Félix de Azúa
El domingo voté en un rincón del colegio Virgen del Amor Reincidente donde nos apiñábamos como piojo en costura después de hacer una cola futbolera. Las papeletas estaban todas juntas en un rimero clavado al muro y nos dábamos de codazos para encontrar el montón deseado. Seguimos votando como en tiempos de Pericles. La modernidad no ha llegado a la democracia, máquina carísima, invasiva, arcaica que se atascará un día de estos.
Luego comí con amigos de cerebro de alta gama. Dos de ellos iban para senadores, pero su primer proyecto era la supresión del Senado. Constatamos que nada de lo que suceda en la política española nos es ajeno, pero también que nada nos produce mayor escepticismo. Este asunto está en trance de liquidación. Pasamos a hablar de cánidos, bovinos, cérvidos, equinos y demás hermanos oprimidos por los defensores de los animales.

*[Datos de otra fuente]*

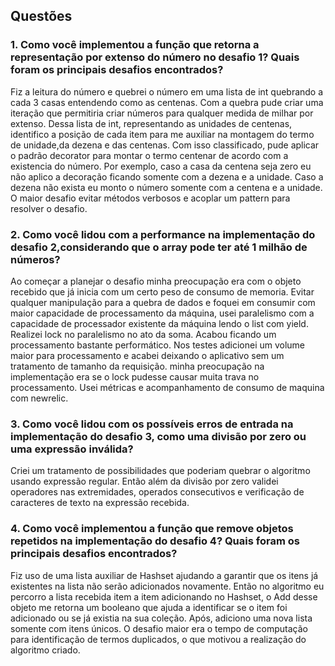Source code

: ## Questões

### 1. Como você implementou a função que retorna a representação por extenso do número no desafio 1? Quais foram os principais desafios encontrados?

Fiz a leitura do número e quebrei o número em uma lista de int quebrando a cada 3 casas entendendo como as centenas. Com a quebra pude criar uma iteração que permitiria criar números para qualquer medida de milhar por extenso. Dessa lista de int, representando as unidades de centenas, identifico a posição de cada item para me auxiliar na montagem do termo de unidade,da dezena e das centenas. Com isso classificado, pude aplicar o padrão decorator para montar o termo centenar de acordo com a existencia do número. Por exemplo, caso a casa da centena seja zero eu não aplico a decoração ficando somente com a dezena e a unidade. Caso a dezena não exista eu monto o número somente com a centena e a unidade.
O maior desafio evitar métodos verbosos e acoplar um pattern para resolver o desafio.

### 2. Como você lidou com a performance na implementação do desafio 2,considerando que o array pode ter até 1 milhão de números?

Ao começar a planejar o desafio minha preocupação era com o objeto recebido que já inicia com um certo peso de consumo de memoria. Evitar qualquer manipulação para a quebra de dados e foquei em consumir com maior capacidade de processamento da máquina, usei paralelismo com a capacidade de processador existente da máquina lendo o list com yield. Realizei lock no paralelismo no ato da soma. Acabou ficando um processamento bastante performático.
Nos testes adicionei um volume maior para processamento e acabei deixando o aplicativo sem um tratamento de tamanho da requisição. minha preocupação na implementação era se o lock pudesse causar muita trava no processamento. Usei métricas e acompanhamento de consumo de maquina com newrelic. 

### 3. Como você lidou com os possíveis erros de entrada na implementação do desafio 3, como uma divisão por zero ou uma expressão inválida?

Criei um tratamento de possibilidades que poderiam quebrar o algoritmo usando expressão regular. Então além da divisão por zero validei operadores nas extremidades, operados consecutivos e verificação de caracteres de texto na expressão recebida.

### 4. Como você implementou a função que remove objetos repetidos na implementação do desafio 4? Quais foram os principais desafios encontrados?

Fiz uso de uma lista auxiliar de Hashset ajudando a garantir que os itens já existentes na lista não serão adicionados novamente. Então no algoritmo eu percorro a lista recebida item a item adicionando no Hashset, o Add desse objeto me retorna um booleano que ajuda a identificar se o item foi adicionado ou se já existia na sua coleção. Após, adiciono uma nova lista somente com itens únicos.
O desafio maior era o tempo de computação para identificação de termos duplicados, o que motivou a realização do algoritmo criado.
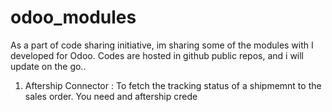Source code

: # odoo_modules
As a part of code sharing initiative, im sharing some of the modules with I developed for Odoo. Codes are hosted in github public repos, and i will update on the go..

1) Aftership Connector : To fetch the tracking status of a shipmemnt to the sales order. You need and aftership crede

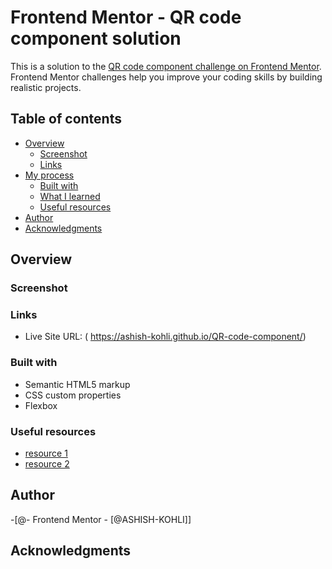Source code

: # Frontend Mentor - QR code component solution


This is a solution to the [QR code component challenge on Frontend Mentor](https://www.frontendmentor.io/challenges/qr-code-component-iux_sIO_H). Frontend Mentor challenges help you improve your coding skills by building realistic projects. 

## Table of contents

- [Overview](#overview)
    - [Screenshot](#screenshot)
    - [Links](#links)
- [My process](#my-process)
    - [Built with](#built-with)
    - [What I learned](#what-i-learned)
    - [Useful resources](#useful-resources)
- [Author](#author)
- [Acknowledgments](#acknowledgments)

## Overview

### Screenshot



### Links
  - Live Site URL: ( https://ashish-kohli.github.io/QR-code-component/)

### Built with
 
 - Semantic HTML5 markup
 - CSS custom properties
 - Flexbox


### Useful resources

  - [ resource 1](https://www.w3schools.com/) 
  - [resource 2](https://www.geeksforgeeks.org/)

## Author
 -[@- Frontend Mentor - [@ASHISH-KOHLI]]


## Acknowledgments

A las ocho de la noche atendí a las encuestas a pie de urna que dan las cadenas. El resultado fue peor de lo esperado. El país será un caos: nadie puede pactar una mayoría suficiente. España habría alcanzado a Cataluña en viva la Pepa o alsa Manela. A las 23.00, bizco de tedio ante la plasta (¿o el plasma?), oí al espiritual ministro del Interior recitar resultados por comunidades autónomas. Apasionante. De todos modos, ya daba lo mismo: España será, en frase de Felipe, como Italia, pero sin italianos. O sea, con pepinos griegos y maduros.
El lunes, radios y diarios lo confirmaron: han perdido todos. Los grandes se han hundido y los pequeños no llegaron donde esperaban, pero estamos en España así que los jefes aúllan un triunfo indudable. ¿Dimisión? ¿Se escribe con zeta? ¡Tendremos Rajoy y Sánchez todos los días, misericordia divina! ¡Qué muerte tan lenta nos espera!